## Assigned task
Transcribe the listing underneath, keeping each word exact and omitting the images.

## Task data
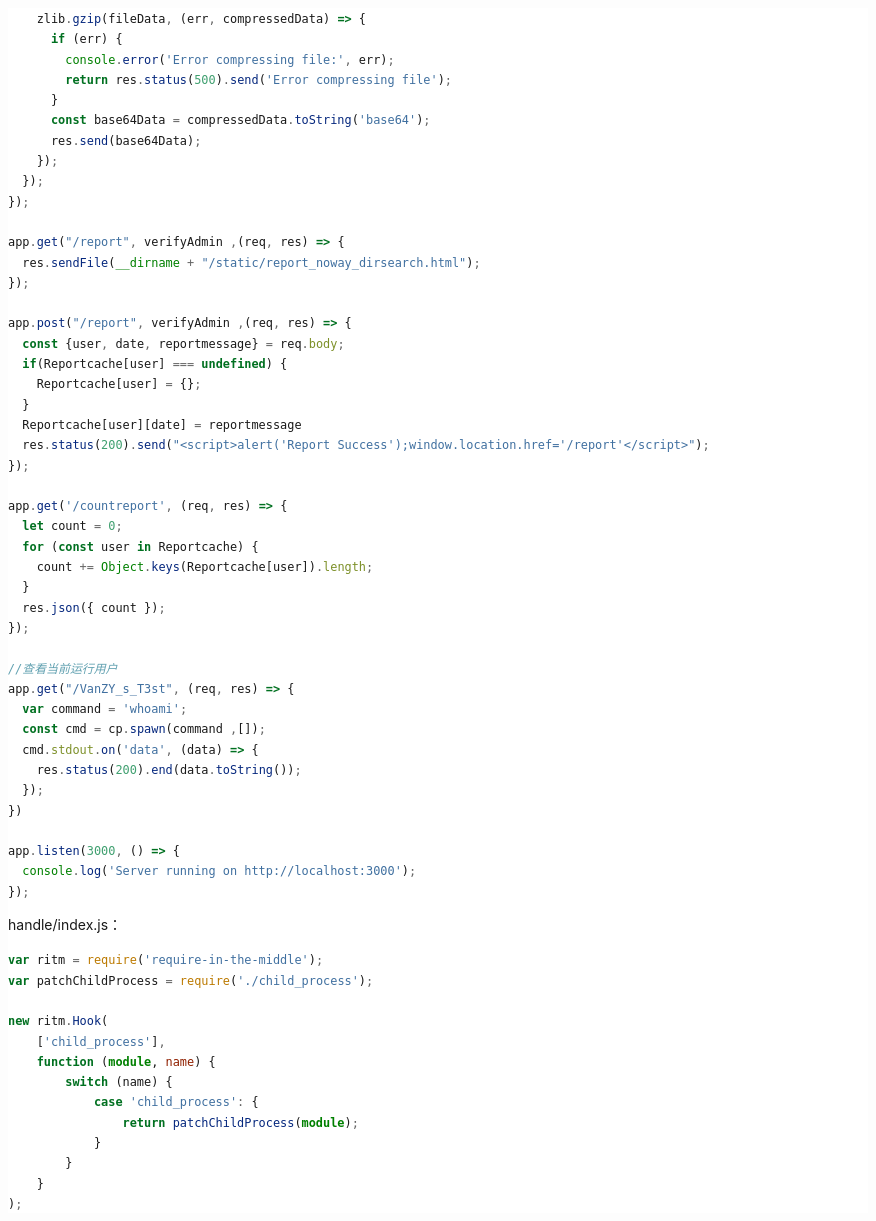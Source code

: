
 ```JavaScript
    zlib.gzip(fileData, (err, compressedData) => {
      if (err) {
        console.error('Error compressing file:', err);
        return res.status(500).send('Error compressing file');
      }
      const base64Data = compressedData.toString('base64');
      res.send(base64Data);
    });
  });
});

app.get("/report", verifyAdmin ,(req, res) => {
  res.sendFile(__dirname + "/static/report_noway_dirsearch.html");
});

app.post("/report", verifyAdmin ,(req, res) => {
  const {user, date, reportmessage} = req.body;
  if(Reportcache[user] === undefined) {
    Reportcache[user] = {};
  }
  Reportcache[user][date] = reportmessage
  res.status(200).send("<script>alert('Report Success');window.location.href='/report'</script>");
});

app.get('/countreport', (req, res) => {
  let count = 0;
  for (const user in Reportcache) {
    count += Object.keys(Reportcache[user]).length;
  }
  res.json({ count });
});

//查看当前运行用户
app.get("/VanZY_s_T3st", (req, res) => {
  var command = 'whoami';
  const cmd = cp.spawn(command ,[]);
  cmd.stdout.on('data', (data) => {
    res.status(200).end(data.toString());
  });
})

app.listen(3000, () => {
  console.log('Server running on http://localhost:3000');
});
```

handle/index.js：

```TypeScript
var ritm = require('require-in-the-middle');
var patchChildProcess = require('./child_process');

new ritm.Hook(
    ['child_process'],
    function (module, name) {
        switch (name) {
            case 'child_process': {
                return patchChildProcess(module);
            }
        }
    }
);
```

## Completed exercise
Source code

:
 ```JavaScript
    zlib.gzip(fileData, (err, compressedData) => {
      if (err) {
        console.error('Error compressing file:', err);
        return res.status(500).send('Error compressing file');
      }
      const base64Data = compressedData.toString('base64');
      res.send(base64Data);
    });
  });
});

app.get("/report", verifyAdmin ,(req, res) => {
  res.sendFile(__dirname + "/static/report_noway_dirsearch.html");
});

app.post("/report", verifyAdmin ,(req, res) => {
  const {user, date, reportmessage} = req.body;
  if(Reportcache[user] === undefined) {
    Reportcache[user] = {};
  }
  Reportcache[user][date] = reportmessage
  res.status(200).send("<script>alert('Report Success');window.location.href='/report'</script>");
});

app.get('/countreport', (req, res) => {
  let count = 0;
  for (const user in Reportcache) {
    count += Object.keys(Reportcache[user]).length;
  }
  res.json({ count });
});

//查看当前运行用户
app.get("/VanZY_s_T3st", (req, res) => {
  var command = 'whoami';
  const cmd = cp.spawn(command ,[]);
  cmd.stdout.on('data', (data) => {
    res.status(200).end(data.toString());
  });
})

app.listen(3000, () => {
  console.log('Server running on http://localhost:3000');
});
```

handle/index.js：

```TypeScript
var ritm = require('require-in-the-middle');
var patchChildProcess = require('./child_process');

new ritm.Hook(
    ['child_process'],
    function (module, name) {
        switch (name) {
            case 'child_process': {
                return patchChildProcess(module);
            }
        }
    }
);
```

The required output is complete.